The change in the international financial system that may be the least understood is the evolution of FDI, which has grown in recent decades while the use of bank credit has fallen. FDI flows are increasingly routed thought countries such as Luxembourg and Ireland for the purpose of tax minimization. Moreover, the profits generated by foreign subsidiaries can be reinvested and form the basis of further FDI. Quyen T. K. Nguyen of the University of Reading asserts that such financing may be particularly important for operations in emerging market economies where domestic finance is limited. FDI flows also include intra-firm financing, a form of debt, and therefore FDI may be more risky than commonly understood.

5.     Conclusions

As a result of the substantial capital flows of the 1990s and early 2000s, the scope of financial markets and institutions now transcends national borders, and this expansion is likely to continue. While financial openness as measured by external assets and liabilities has not risen since the global crisis, this measurement is misleading. Emerging market economies with growing GDPs but less financial openness are becoming a larger component of the global aggregate. But financial openness and GDP per capita are correlated, and the populations of those countries will engage in more financial activity as their incomes increase.

A stable international financial system that promotes inclusive growth is a global public good. Global public goods face the same challenge as domestic public goods, i.e., a failure of markets to provide them. In the case of a global public good, the failure is compounded by the lack of an incentive for any one government to supply it.

The central banks of the advanced economies did coordinate their activities during the crisis, and since then international financial regulation has responded to the growth of global systematically important banks. But the growth of multinational firms that manage global supply chains and international financial institutions that move funds across borders poses a continuing challenge to stability. In addition, while the United Kingdom and the U.S. served as a financial hegemons in the past, today we have nations with small economies but extremely large financial sectors that reroute financial flows across border, and their activities are often opaque.

The global financial crisis demonstrates how little was understood of the fragility of the financial system that had built up around mortgage-backed securities. Regulators need to understand and monitor the assets and liabilities that have replaced them if they are not to be caught by surprise by the outcome of the next round of financial engineering. If “eternal vigilance is the price of liberty,” it is also a necessary condition for a stable financial universe.

A Guide to the (Financial) Universe: Part II

(Part I of this Guide appears here.)

3. Crisis and Response

The global crisis revealed that the pre-crisis financial universe was more fragile than realized at the time. Before the crisis, this fragility was masked by low interest rates, which were due in part to the buildup of foreign reserves in the form of U.S. securities by emerging market economies. The high ratings that mortgage backed securities (MBS) in the U.S. received from the rating agencies depended on these low interest rates and rising housing prices. Once interest rates increased, however, and housing values declined, mortgage borrowers—particularly those considered “subprime”—abandoned their properties. The value of the MBS fell, and financial institutions in the U.S. and Europe sought to remove them from their balance sheets, which reinforced the downward spiral in their values.

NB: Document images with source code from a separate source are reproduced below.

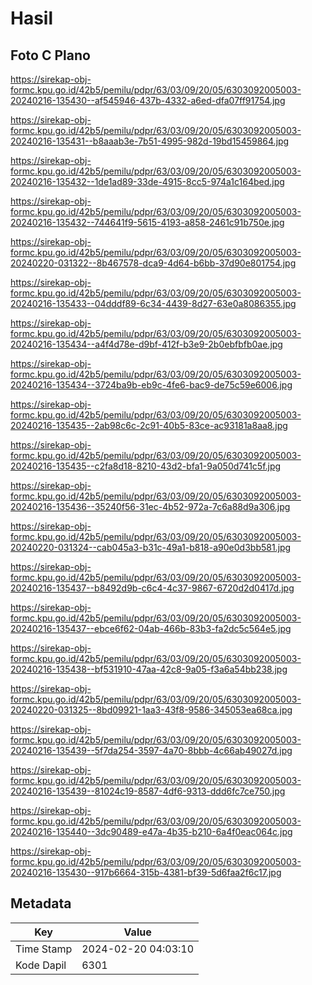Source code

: # Hasil

## Foto C Plano

https://sirekap-obj-formc.kpu.go.id/42b5/pemilu/pdpr/63/03/09/20/05/6303092005003-20240216-135430--af545946-437b-4332-a6ed-dfa07ff91754.jpg

https://sirekap-obj-formc.kpu.go.id/42b5/pemilu/pdpr/63/03/09/20/05/6303092005003-20240216-135431--b8aaab3e-7b51-4995-982d-19bd15459864.jpg

https://sirekap-obj-formc.kpu.go.id/42b5/pemilu/pdpr/63/03/09/20/05/6303092005003-20240216-135432--1de1ad89-33de-4915-8cc5-974a1c164bed.jpg

https://sirekap-obj-formc.kpu.go.id/42b5/pemilu/pdpr/63/03/09/20/05/6303092005003-20240216-135432--744641f9-5615-4193-a858-2461c91b750e.jpg

https://sirekap-obj-formc.kpu.go.id/42b5/pemilu/pdpr/63/03/09/20/05/6303092005003-20240220-031322--8b467578-dca9-4d64-b6bb-37d90e801754.jpg

https://sirekap-obj-formc.kpu.go.id/42b5/pemilu/pdpr/63/03/09/20/05/6303092005003-20240216-135433--04dddf89-6c34-4439-8d27-63e0a8086355.jpg

https://sirekap-obj-formc.kpu.go.id/42b5/pemilu/pdpr/63/03/09/20/05/6303092005003-20240216-135434--a4f4d78e-d9bf-412f-b3e9-2b0ebfbfb0ae.jpg

https://sirekap-obj-formc.kpu.go.id/42b5/pemilu/pdpr/63/03/09/20/05/6303092005003-20240216-135434--3724ba9b-eb9c-4fe6-bac9-de75c59e6006.jpg

https://sirekap-obj-formc.kpu.go.id/42b5/pemilu/pdpr/63/03/09/20/05/6303092005003-20240216-135435--2ab98c6c-2c91-40b5-83ce-ac93181a8aa8.jpg

https://sirekap-obj-formc.kpu.go.id/42b5/pemilu/pdpr/63/03/09/20/05/6303092005003-20240216-135435--c2fa8d18-8210-43d2-bfa1-9a050d741c5f.jpg

https://sirekap-obj-formc.kpu.go.id/42b5/pemilu/pdpr/63/03/09/20/05/6303092005003-20240216-135436--35240f56-31ec-4b52-972a-7c6a88d9a306.jpg

https://sirekap-obj-formc.kpu.go.id/42b5/pemilu/pdpr/63/03/09/20/05/6303092005003-20240220-031324--cab045a3-b31c-49a1-b818-a90e0d3bb581.jpg

https://sirekap-obj-formc.kpu.go.id/42b5/pemilu/pdpr/63/03/09/20/05/6303092005003-20240216-135437--b8492d9b-c6c4-4c37-9867-6720d2d0417d.jpg

https://sirekap-obj-formc.kpu.go.id/42b5/pemilu/pdpr/63/03/09/20/05/6303092005003-20240216-135437--ebce6f62-04ab-466b-83b3-fa2dc5c564e5.jpg

https://sirekap-obj-formc.kpu.go.id/42b5/pemilu/pdpr/63/03/09/20/05/6303092005003-20240216-135438--bf531910-47aa-42c8-9a05-f3a6a54bb238.jpg

https://sirekap-obj-formc.kpu.go.id/42b5/pemilu/pdpr/63/03/09/20/05/6303092005003-20240220-031325--8bd09921-1aa3-43f8-9586-345053ea68ca.jpg

https://sirekap-obj-formc.kpu.go.id/42b5/pemilu/pdpr/63/03/09/20/05/6303092005003-20240216-135439--5f7da254-3597-4a70-8bbb-4c66ab49027d.jpg

https://sirekap-obj-formc.kpu.go.id/42b5/pemilu/pdpr/63/03/09/20/05/6303092005003-20240216-135439--81024c19-8587-4df6-9313-ddd6fc7ce750.jpg

https://sirekap-obj-formc.kpu.go.id/42b5/pemilu/pdpr/63/03/09/20/05/6303092005003-20240216-135440--3dc90489-e47a-4b35-b210-6a4f0eac064c.jpg

https://sirekap-obj-formc.kpu.go.id/42b5/pemilu/pdpr/63/03/09/20/05/6303092005003-20240216-135430--917b6664-315b-4381-bf39-5d6faa2f6c17.jpg


## Metadata

| Key        | Value               |
| ---------- | ------------------- |
| Time Stamp | 2024-02-20 04:03:10 |
| Kode Dapil | 6301                |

The global crisis was followed by a debt crisis in Europe. The governments of Ireland and Spain bolstered their financial institutions which had also lent extensively to the domestic housing sectors, but their support led to a deterioration in their own finances. Similarly, the safety of Greek government bonds was called into question as the scope of Greek deficit expenditures became clear, and there were concerns about Portugal’s finances.

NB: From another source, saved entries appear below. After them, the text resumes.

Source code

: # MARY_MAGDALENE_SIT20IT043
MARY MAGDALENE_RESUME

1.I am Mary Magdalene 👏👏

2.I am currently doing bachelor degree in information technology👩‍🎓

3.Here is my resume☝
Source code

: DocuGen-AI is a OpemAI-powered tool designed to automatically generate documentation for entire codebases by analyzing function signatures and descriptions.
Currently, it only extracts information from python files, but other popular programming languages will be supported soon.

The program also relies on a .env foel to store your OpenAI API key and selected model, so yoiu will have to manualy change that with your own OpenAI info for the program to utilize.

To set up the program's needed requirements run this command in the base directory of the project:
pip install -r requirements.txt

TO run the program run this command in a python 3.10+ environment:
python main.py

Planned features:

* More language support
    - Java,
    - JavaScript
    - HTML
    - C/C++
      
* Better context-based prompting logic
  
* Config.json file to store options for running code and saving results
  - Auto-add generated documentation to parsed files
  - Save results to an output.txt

Different systems of response and support emerged during the crises. In the case of the advanced economies, their central banks coordinated their domestic policy responses. In addition, the Federal Reserve organized currency swap networks with its counterparts in countries where domestic banks had participated in the MBS markets, as well as several emerging market economies (Brazil, Mexico, South Korea and Singapore) where dollars were also in demand. The central banks were then able to provide dollar liquidity to their banks. The European Central Bank provided similar currency arrangements for countries in that region, as did the Swiss National Bank and the corresponding Scandinavian institutions.

The emerging market countries that were not included in such arrangements had to rely on their own foreign exchange reserves to meet the demand for dollars as well as respond to exchange rate pressures. Subsequently, fourteen Asian economies formed the Chiang Mai Initiative Multilateralization, which allows them to draw upon swap arrangements. China has also signed currency swap agreements with fourteen other countries.

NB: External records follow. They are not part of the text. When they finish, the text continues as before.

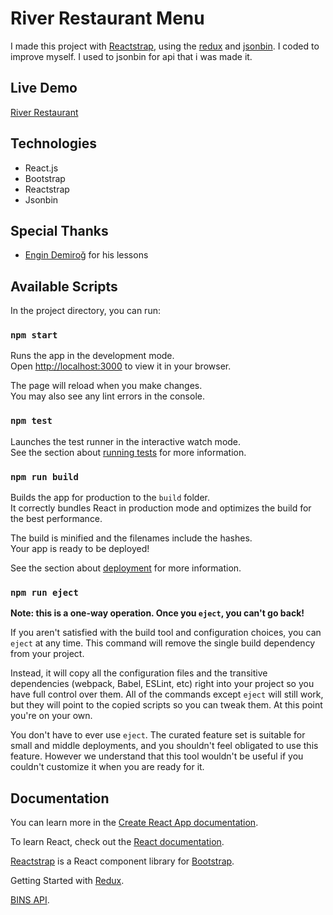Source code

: # River Restaurant Menu

I made this project with [Reactstrap](https://reactstrap.github.io), using the [redux](https://redux.js.org/) and [jsonbin](https://jsonbin.io). I coded to improve myself. I used to jsonbin for api that i was made it.

## Live Demo

[River Restaurant](riversmenu.netlify.app)

## Technologies

- React.js
- Bootstrap
- Reactstrap
- Jsonbin

## Special Thanks

- [Engin Demiroğ](https://www.youtube.com/channel/UCRjiquPh4mjPNoOV9eCilXQ/featured) for his lessons

## Available Scripts


In the project directory, you can run:

### `npm start`

Runs the app in the development mode.\
Open [http://localhost:3000](http://localhost:3000) to view it in your browser.

The page will reload when you make changes.\
You may also see any lint errors in the console.

### `npm test`

Launches the test runner in the interactive watch mode.\
See the section about [running tests](https://facebook.github.io/create-react-app/docs/running-tests) for more information.

### `npm run build`

Builds the app for production to the `build` folder.\
It correctly bundles React in production mode and optimizes the build for the best performance.

The build is minified and the filenames include the hashes.\
Your app is ready to be deployed!

See the section about [deployment](https://facebook.github.io/create-react-app/docs/deployment) for more information.

### `npm run eject`

**Note: this is a one-way operation. Once you `eject`, you can't go back!**

If you aren't satisfied with the build tool and configuration choices, you can `eject` at any time. This command will remove the single build dependency from your project.

Instead, it will copy all the configuration files and the transitive dependencies (webpack, Babel, ESLint, etc) right into your project so you have full control over them. All of the commands except `eject` will still work, but they will point to the copied scripts so you can tweak them. At this point you're on your own.

You don't have to ever use `eject`. The curated feature set is suitable for small and middle deployments, and you shouldn't feel obligated to use this feature. However we understand that this tool wouldn't be useful if you couldn't customize it when you are ready for it.

## Documentation


You can learn more in the [Create React App documentation](https://facebook.github.io/create-react-app/docs/getting-started).

To learn React, check out the [React documentation](https://reactjs.org/).

[Reactstrap](https://reactstrap.github.io/?path=/story/home-installation--page)  is a React component library for [Bootstrap](https://getbootstrap.com/docs/5.2/getting-started/introduction/).

Getting Started with [Redux](https://redux.js.org/introduction/getting-started).

[BINS API](https://jsonbin.io/api-reference).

In addition, emerging market economies and developing economies received assistance from the International Monetary Fund, which organized arrangements with 17 countries from the outbreak of the crisis through the following summer. The Fund had been severely criticized for its policies during the Asian crisis of 1997-98, but its response to this crisis was very different. Credit was disbursed more quickly and in larger amounts than had occurred in past crises, and there were fewer conditions attached to the programs. Countries in Asia and Latin America with credible records of macroeconomic policies were able to boost domestic spending while drawing upon their reserve holdings to stabilize their exchange rates. The IMF’s actions contributed to the recovery of these countries from the external shock.

The IMF played a very different role in the European debt crisis. It joined the European Commission, which represented European governments, and the European Central Bank to form the “Troika.” These institutions made loans to Ireland in 2010 and Portugal in 2011 in return for deficit-reduction policies, while Spain received assistance in 2012 from the other Eurozone governments. In 2013 a banking crisis in Cyprus also required assistance from the Troika.These countries eventually recovered and exited the lending programs.

Greece’s crisis, however, has been more protracted and the provisions of its program are controversial. The IMF and the European governments have been criticized for delaying debt reduction while insisting on harsh budget austerity measures. The IMF also came under attack for suborning its independence by joining the Troika, and its own Independent Evaluation Office subsequently published a report that raised questions about its institutional autonomy and accountability.

In the aftermath of the crisis, new regulations—called “macroprudential policies”—have been implemented to reduce systemic risk within the financial system. The Basel Committee on Banking Supervision, for example, has instituted higher bank capital and liquidity requirements. Other rules include restrictions on loan-to-value ratios. These measures are designed both to prevent the occurrence of credit bubbles and to make financial institutions more resilient. A European Banking Authority has been established to set uniform regulations on European banks and to assess risks. In the U.S., a Financial Stability Oversight Council was given the task of identifying threats to financial stability.

The crisis also caused a reassessment of capital account restrictions. The IMF, which had urged the deregulation of capital accounts before the Asian crisis of 1997-98, published in 2012 a new set of guidelines, named the “institutional view.” The Fund acknowledged that rapid capital flows surges or outflows could be disruptive, and that under some circumstances capital flow management measures could be useful. Capital account liberalization is appropriate only when countries reach threshold levels of institutional and financial development.

One legacy of the response to the crisis is the expansion of central bank balance sheets. The assets of the Bank of England, the Bank of Japan, the European Central Bank (ECB) and the Federal Reserve rose to $15 trillion as the central banks engaged in large-scale purchases of assets, called “quantitative easing”. The Federal Reserve ceased purchasing securities in 2014, and the ECB is expected to cut back its purchases later this year.  But the unwinding of these holdings is expected to take place gradually over many years, and monetary policymakers have signaled that their balance sheets are unlikely to return to their pre-crisis sizes.